You know what it’s like to travel on the interstate. Whether it be a quick trip down the road or a cross-country road trip, it can sometimes be tedious and uninteresting. Sometimes – but not always.
One of the prettiest places I’ve come across when traveling on the interstate – I-55 North, in this case – is the Mississippi Welcome Center. Can you believe that?
When you exit the highway at the Louisiana-Mississippi state line,
you are greeted by this beautiful brick and marble sign,
bookended with the state seal and Mississippi’s state tree, the magnolia.
The Welcome Center’s wrap-around porch is typically Southern, with its benches, French doors, and doric columns.
Makes you just want to grab a glass of sweet tea and “set” awhile.
After you take your powder break, you can leaf through the brochures on local attractions
as you relax in the Victorian sitting room just off the front porch.
Following your brief repose, step outside for the big sky -it’s not just in Montana!
You’ll notice crepe myrtles whose summer foliage will burgeon with blossoms in lavender, white, and pink.
Magnolias grow wild from one end of the South to the other all summer long.
Their flowers have a very sweet scent – when on the tree.
Don’t ever bring one indoors unless you want an overpowering, pungent smell to permeate throughout the house!
Trust me, I know this from experience.
If you’re lucky enough to get a breeze while you’re there, listen carefully. The pine needles will whisper to each other all of those tree secrets to which we humans will never be privy.
Susurrant pines always bring me back to MawMaw’s house and a simpler time and place in my life.
Just before you get back onto I-55, you will see this plaque –
a little reminder of those in whose memory the highway is named.
Such a beautiful state, Mississippi is. How lucky Mississippians are to have such trees –
and how we are lucky to share some space with them on occasion!
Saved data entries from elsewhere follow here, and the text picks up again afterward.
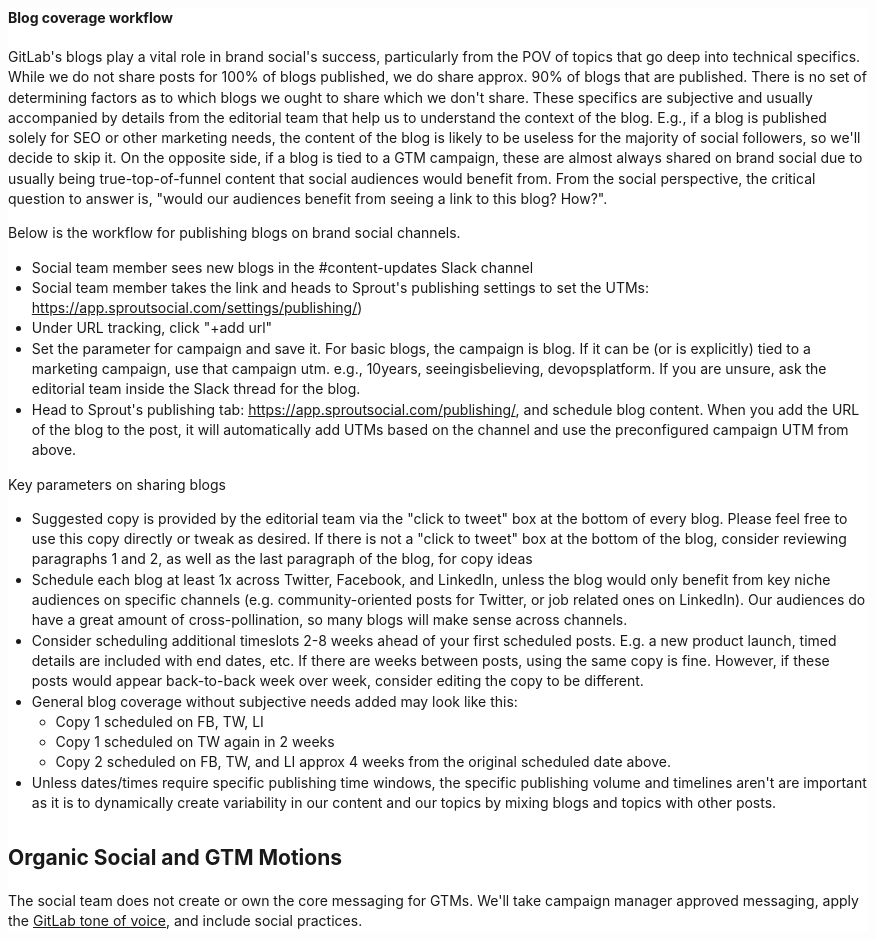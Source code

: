 #### Blog coverage workflow

GitLab's blogs play a vital role in brand social's success, particularly from the POV of topics that go deep into technical specifics. While we do not share posts for 100% of blogs published, we do share approx. 90% of blogs that are published. There is no set of determining factors as to which blogs we ought to share which we don't share. These specifics are subjective and usually accompanied by details from the editorial team that help us to understand the context of the blog. E.g., if a blog is published solely for SEO or other marketing needs, the content of the blog is likely to be useless for the majority of social followers, so we'll decide to skip it. On the opposite side, if a blog is tied to a GTM campaign, these are almost always shared on brand social due to usually being true-top-of-funnel content that social audiences would benefit from. From the social perspective, the critical question to answer is, "would our audiences benefit from seeing a link to this blog? How?".

Below is the workflow for publishing blogs on brand social channels.

- Social team member sees new blogs in the #content-updates Slack channel
- Social team member takes the link and heads to Sprout's publishing settings to set the UTMs: https://app.sproutsocial.com/settings/publishing/)
- Under URL tracking, click "+add url"
- Set the parameter for campaign and save it. For basic blogs, the campaign is blog. If it can be (or is explicitly) tied to a marketing campaign, use that campaign utm. e.g., 10years, seeingisbelieving, devopsplatform. If you are unsure, ask the editorial team inside the Slack thread for the blog.
- Head to Sprout's publishing tab: https://app.sproutsocial.com/publishing/, and schedule blog content. When you add the URL of the blog to the post, it will automatically add UTMs based on the channel and use the preconfigured campaign UTM from above.

Key parameters on sharing blogs

- Suggested copy is provided by the editorial team via the "click to tweet" box at the bottom of every blog. Please feel free to use this copy directly or tweak as desired. If there is not a "click to tweet" box at the bottom of the blog, consider reviewing paragraphs 1 and 2, as well as the last paragraph of the blog, for copy ideas
- Schedule each blog at least 1x across Twitter, Facebook, and LinkedIn, unless the blog would only benefit from key niche audiences on specific channels (e.g. community-oriented posts for Twitter, or job related ones on LinkedIn). Our audiences do have a great amount of cross-pollination, so many blogs will make sense across channels.
- Consider scheduling additional timeslots 2-8 weeks ahead of your first scheduled posts. E.g. a new product launch, timed details are included with end dates, etc. If there are weeks between posts, using the same copy is fine. However, if these posts would appear back-to-back week over week, consider editing the copy to be different.
- General blog coverage without subjective needs added may look like this:
   - Copy 1 scheduled on FB, TW, LI
   - Copy 1 scheduled on TW again in 2 weeks
   - Copy 2 scheduled on FB, TW, and LI approx 4 weeks from the original scheduled date above.
- Unless dates/times require specific publishing time windows, the specific publishing volume and timelines aren't are important as it is to dynamically create variability in our content and our topics by mixing blogs and topics with other posts.

## Organic Social and GTM Motions

The social team does not create or own the core messaging for GTMs. We'll take campaign manager approved messaging, apply the [GitLab tone of voice](https://design.gitlab.com/brand/overview/#tone-of-voice), and include social practices.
That is a very gracious welcome center! I love the tall pines and the crape myrtles and how the ground is bare beneath the trees. When I was a child we lived in a pine forest in New England and nothing would grow beneath them. The ground was simply carpeted with needles! You live in a beautiful place! xx
For a few years after I married we lived near the pine forests in southern New Jersey – reminded me of home! ❤
Beautiful! In NY, you get a brick shed with brochures in wall racks.